**WHAT TO PRODUCE**
The answer should consist of each line below that contains the word "Пусть".

**ENTRIES PROVIDED**
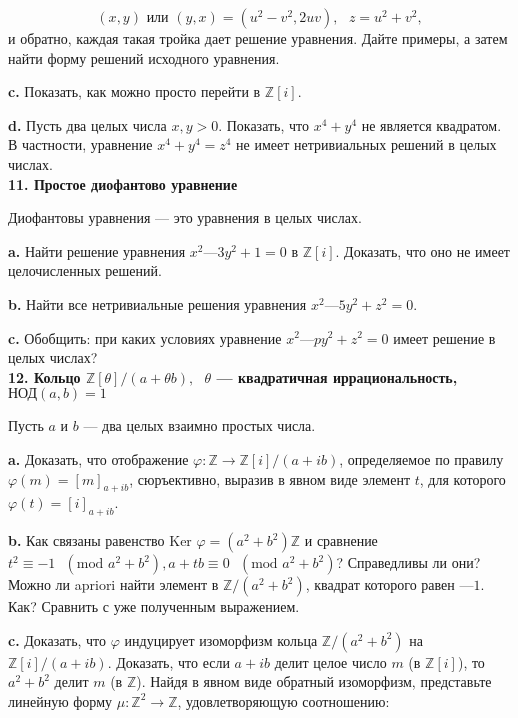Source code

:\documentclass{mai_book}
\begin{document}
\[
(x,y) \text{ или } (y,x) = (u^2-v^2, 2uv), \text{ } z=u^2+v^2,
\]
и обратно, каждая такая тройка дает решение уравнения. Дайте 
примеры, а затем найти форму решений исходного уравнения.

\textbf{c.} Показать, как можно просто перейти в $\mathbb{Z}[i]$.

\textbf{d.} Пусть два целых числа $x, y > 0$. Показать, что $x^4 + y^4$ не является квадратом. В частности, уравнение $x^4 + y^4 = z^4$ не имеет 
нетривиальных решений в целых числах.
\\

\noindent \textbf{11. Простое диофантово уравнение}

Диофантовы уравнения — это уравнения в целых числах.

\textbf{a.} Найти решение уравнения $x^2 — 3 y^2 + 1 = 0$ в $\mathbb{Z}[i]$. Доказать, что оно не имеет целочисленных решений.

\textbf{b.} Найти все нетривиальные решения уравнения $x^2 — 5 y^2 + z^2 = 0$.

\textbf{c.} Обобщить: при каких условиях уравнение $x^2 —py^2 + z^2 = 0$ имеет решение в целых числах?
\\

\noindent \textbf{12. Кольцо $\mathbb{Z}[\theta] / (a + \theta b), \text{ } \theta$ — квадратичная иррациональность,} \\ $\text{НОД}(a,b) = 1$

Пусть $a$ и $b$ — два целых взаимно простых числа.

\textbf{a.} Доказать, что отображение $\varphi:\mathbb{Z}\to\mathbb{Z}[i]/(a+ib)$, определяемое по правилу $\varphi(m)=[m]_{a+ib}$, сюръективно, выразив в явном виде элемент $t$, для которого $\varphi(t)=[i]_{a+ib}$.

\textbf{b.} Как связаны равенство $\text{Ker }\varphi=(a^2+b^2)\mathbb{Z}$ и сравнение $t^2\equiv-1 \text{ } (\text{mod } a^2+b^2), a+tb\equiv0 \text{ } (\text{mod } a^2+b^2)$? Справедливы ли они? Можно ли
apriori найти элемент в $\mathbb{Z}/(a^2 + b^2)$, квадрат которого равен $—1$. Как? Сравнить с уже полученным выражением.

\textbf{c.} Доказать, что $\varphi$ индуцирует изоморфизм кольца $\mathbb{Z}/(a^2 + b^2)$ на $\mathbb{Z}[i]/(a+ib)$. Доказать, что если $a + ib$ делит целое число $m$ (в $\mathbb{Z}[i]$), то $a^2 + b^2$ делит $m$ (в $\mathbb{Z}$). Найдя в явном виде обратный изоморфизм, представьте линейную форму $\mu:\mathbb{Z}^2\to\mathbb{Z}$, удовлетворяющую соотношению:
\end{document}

--

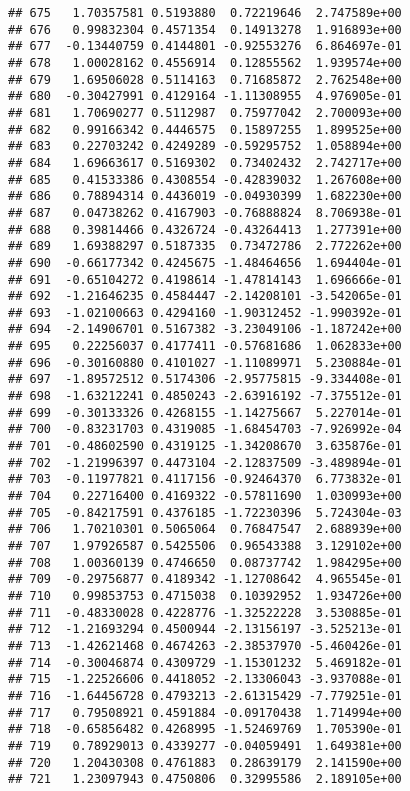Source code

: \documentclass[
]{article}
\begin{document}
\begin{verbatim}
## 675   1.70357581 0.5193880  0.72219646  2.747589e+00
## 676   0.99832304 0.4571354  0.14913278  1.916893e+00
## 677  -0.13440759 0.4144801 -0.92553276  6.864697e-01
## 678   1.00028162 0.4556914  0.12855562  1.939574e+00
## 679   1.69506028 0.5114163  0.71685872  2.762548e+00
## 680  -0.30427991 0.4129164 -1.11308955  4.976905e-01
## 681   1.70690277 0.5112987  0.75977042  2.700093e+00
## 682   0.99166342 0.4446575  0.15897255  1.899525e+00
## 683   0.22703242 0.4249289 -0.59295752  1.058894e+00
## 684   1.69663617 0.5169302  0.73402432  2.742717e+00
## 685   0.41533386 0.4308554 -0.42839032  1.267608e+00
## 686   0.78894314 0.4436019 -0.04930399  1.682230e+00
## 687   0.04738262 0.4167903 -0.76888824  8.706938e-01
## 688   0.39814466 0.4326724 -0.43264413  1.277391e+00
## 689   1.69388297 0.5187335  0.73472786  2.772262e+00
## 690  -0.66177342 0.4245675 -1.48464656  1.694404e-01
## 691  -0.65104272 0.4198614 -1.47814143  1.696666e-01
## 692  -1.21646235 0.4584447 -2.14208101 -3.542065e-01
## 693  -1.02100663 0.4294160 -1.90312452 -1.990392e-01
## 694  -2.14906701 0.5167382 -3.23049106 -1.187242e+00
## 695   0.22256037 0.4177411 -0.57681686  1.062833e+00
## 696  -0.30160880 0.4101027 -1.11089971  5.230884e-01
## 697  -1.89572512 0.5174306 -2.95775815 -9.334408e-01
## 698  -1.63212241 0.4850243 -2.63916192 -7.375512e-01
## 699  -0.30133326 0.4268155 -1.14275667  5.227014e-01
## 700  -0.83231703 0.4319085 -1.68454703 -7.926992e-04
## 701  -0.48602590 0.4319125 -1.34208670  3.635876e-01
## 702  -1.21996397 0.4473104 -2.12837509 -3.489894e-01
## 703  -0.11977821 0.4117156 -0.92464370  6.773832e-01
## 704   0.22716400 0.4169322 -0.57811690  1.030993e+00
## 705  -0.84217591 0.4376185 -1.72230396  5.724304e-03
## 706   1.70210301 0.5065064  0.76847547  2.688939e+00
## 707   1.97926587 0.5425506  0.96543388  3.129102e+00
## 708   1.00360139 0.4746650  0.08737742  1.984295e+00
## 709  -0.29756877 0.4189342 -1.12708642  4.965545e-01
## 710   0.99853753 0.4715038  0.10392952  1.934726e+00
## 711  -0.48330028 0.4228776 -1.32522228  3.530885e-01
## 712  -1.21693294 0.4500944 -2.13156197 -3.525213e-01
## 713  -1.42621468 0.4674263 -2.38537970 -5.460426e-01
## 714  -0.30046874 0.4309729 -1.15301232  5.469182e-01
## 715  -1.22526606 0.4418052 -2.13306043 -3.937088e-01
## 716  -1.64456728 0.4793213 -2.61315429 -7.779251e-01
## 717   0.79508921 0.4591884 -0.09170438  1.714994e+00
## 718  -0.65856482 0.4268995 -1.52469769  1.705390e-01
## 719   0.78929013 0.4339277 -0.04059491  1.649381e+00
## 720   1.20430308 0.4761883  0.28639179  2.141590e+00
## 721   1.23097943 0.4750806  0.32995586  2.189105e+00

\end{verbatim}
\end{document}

**EXPECTED ANSWER**
\textbf{d.} Пусть два целых числа $x, y > 0$. Показать, что $x^4 + y^4$ не является квадратом. В частности, уравнение $x^4 + y^4 = z^4$ не имеет 
Пусть $a$ и $b$ — два целых взаимно простых числа.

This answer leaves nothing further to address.